● **WHAT YOU SHOULD DO**: Output all the entries word for word. Omit the pictures.

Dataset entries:

__________________________________________________

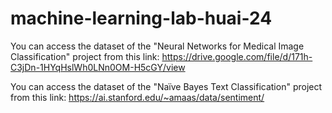 # machine-learning-lab-huai-24

You can access the dataset of the "Neural Networks for Medical Image Classification" project from this link: https://drive.google.com/file/d/171h-C3jDn-1HYqHslWh0LNn0OM-H5cGY/view


You can access the dataset of the "Naïve Bayes Text Classification" project from this link: https://ai.stanford.edu/~amaas/data/sentiment/
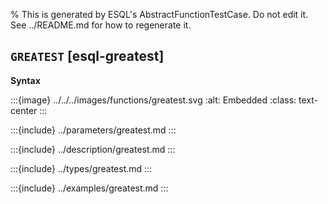 % This is generated by ESQL's AbstractFunctionTestCase. Do not edit it. See ../README.md for how to regenerate it.

## `GREATEST` [esql-greatest]

**Syntax**

:::{image} ../../../images/functions/greatest.svg
:alt: Embedded
:class: text-center
:::


:::{include} ../parameters/greatest.md
:::

:::{include} ../description/greatest.md
:::

:::{include} ../types/greatest.md
:::

:::{include} ../examples/greatest.md
:::
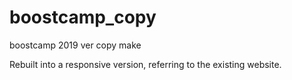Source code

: # boostcamp_copy
boostcamp 2019 ver copy make

Rebuilt into a responsive version, referring to the existing website.
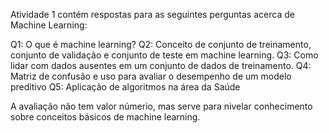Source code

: Atividade 1 contém respostas para as seguintes perguntas acerca de Machine Learning:

Q1: O que é machine learning?
Q2: Conceito de conjunto de treinamento, conjunto de validação e conjunto de teste em machine learning.
Q3: Como lidar com dados ausentes em um conjunto de dados de treinamento. 
Q4: Matriz de confusão e uso para avaliar o desempenho de um modelo preditivo
Q5: Aplicação de algoritmos na área da Saúde

A avaliação não tem valor númerio, mas serve para nivelar conhecimento sobre conceitos básicos de machine learning.
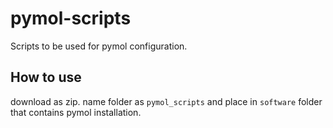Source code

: # pymol-scripts
Scripts to be used for pymol configuration.

## How to use
download as zip. name folder as `pymol_scripts` and place in `software` folder that contains pymol installation.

__________________________________________________

● **YOUR RESPONSE**:
 # machine-learning-lab-huai-24

You can access the dataset of the "Neural Networks for Medical Image Classification" project from this link: https://drive.google.com/file/d/171h-C3jDn-1HYqHslWh0LNn0OM-H5cGY/view


You can access the dataset of the "Naïve Bayes Text Classification" project from this link: https://ai.stanford.edu/~amaas/data/sentiment/
 % This is generated by ESQL's AbstractFunctionTestCase. Do not edit it. See ../README.md for how to regenerate it.

## `GREATEST` [esql-greatest]

**Syntax**

:::{image} ../../../images/functions/greatest.svg
:alt: Embedded
:class: text-center
:::


:::{include} ../parameters/greatest.md
:::

:::{include} ../description/greatest.md
:::

:::{include} ../types/greatest.md
:::

:::{include} ../examples/greatest.md
:::
Source code

: # boostcamp_copy
boostcamp 2019 ver copy make

Rebuilt into a responsive version, referring to the existing website.
Source code

: Atividade 1 contém respostas para as seguintes perguntas acerca de Machine Learning:

Q1: O que é machine learning?
Q2: Conceito de conjunto de treinamento, conjunto de validação e conjunto de teste em machine learning.
Q3: Como lidar com dados ausentes em um conjunto de dados de treinamento. 
Q4: Matriz de confusão e uso para avaliar o desempenho de um modelo preditivo
Q5: Aplicação de algoritmos na área da Saúde

A avaliação não tem valor númerio, mas serve para nivelar conhecimento sobre conceitos básicos de machine learning.
Source code

: # pymol-scripts
Scripts to be used for pymol configuration.

## How to use
download as zip. name folder as `pymol_scripts` and place in `software` folder that contains pymol installation.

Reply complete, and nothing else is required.